_Source texts of formatted documents_

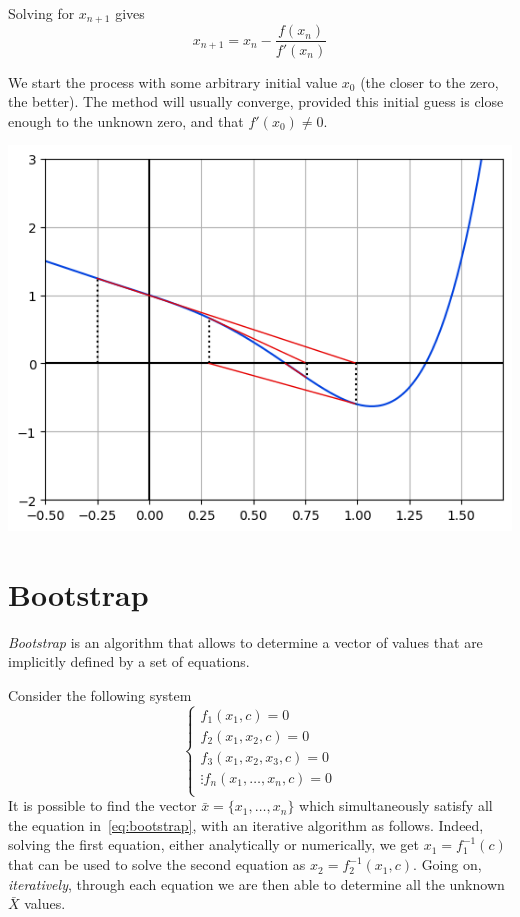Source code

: \documentclass[12pt,a4paper]{article}
\begin{document}
Solving for $x_{n+1}$ gives
\begin{equation}
	x_{n+1}=x_{n}-{\frac {f(x_{n})}{f'(x_{n})}}
\end{equation}

We start the process with some arbitrary initial value $x_0$ (the closer to the zero, the better). The method will usually converge, provided this initial guess is close enough to the unknown zero, and that $f'(x_0) \neq 0$.
\begin{center}
	\includegraphics[width=0.6\linewidth]{addons/newton_method}
\end{center}

\clearpage

\section{Bootstrap}

\emph{Bootstrap} is an algorithm that allows to determine a vector of values that are implicitly defined by a set of equations.

Consider the following system 
\begin{equation}
	\begin{cases}
		f_1(x_1, c) = 0\\
		f_2(x_1, x_2, c) = 0\\
		f_3(x_1, x_2, x_3, c) = 0\\
		\vdots
		f_n(x_1,\ldots,x_n, c) = 0\\
	\end{cases}
\label{eq:bootstrap}
\end{equation}
It is possible to find the vector $\bar{x} = \{x_1,\ldots,x_n\}$ which simultaneously satisfy all the equation in~\ref{eq:bootstrap}, with an iterative algorithm as follows.
Indeed, solving the first equation, either analytically or numerically, we get $x_1 = f_1^{-1}(c)$ that can be used to solve the second equation as $x_2 = f_2^{-1}(x_1, c)$.
Going on, \emph{iteratively}, through each equation we are then able to determine all the unknown $\bar{X}$ values.
\end{document}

_About this task_
Please transcribe each entry exactly and exclude any image it contains.

_Reply_
Source code

: \documentclass[12pt,a4paper]{article}
\begin{document}
Solving for $x_{n+1}$ gives
\begin{equation}
	x_{n+1}=x_{n}-{\frac {f(x_{n})}{f'(x_{n})}}
\end{equation}

We start the process with some arbitrary initial value $x_0$ (the closer to the zero, the better). The method will usually converge, provided this initial guess is close enough to the unknown zero, and that $f'(x_0) \neq 0$.
\begin{center}
	\includegraphics[width=0.6\linewidth]{addons/newton_method}
\end{center}

\clearpage

\section{Bootstrap}

\emph{Bootstrap} is an algorithm that allows to determine a vector of values that are implicitly defined by a set of equations.

Consider the following system 
\begin{equation}
	\begin{cases}
		f_1(x_1, c) = 0\\
		f_2(x_1, x_2, c) = 0\\
		f_3(x_1, x_2, x_3, c) = 0\\
		\vdots
		f_n(x_1,\ldots,x_n, c) = 0\\
	\end{cases}
\label{eq:bootstrap}
\end{equation}
It is possible to find the vector $\bar{x} = \{x_1,\ldots,x_n\}$ which simultaneously satisfy all the equation in~\ref{eq:bootstrap}, with an iterative algorithm as follows.
Indeed, solving the first equation, either analytically or numerically, we get $x_1 = f_1^{-1}(c)$ that can be used to solve the second equation as $x_2 = f_2^{-1}(x_1, c)$.
Going on, \emph{iteratively}, through each equation we are then able to determine all the unknown $\bar{X}$ values.
\end{document}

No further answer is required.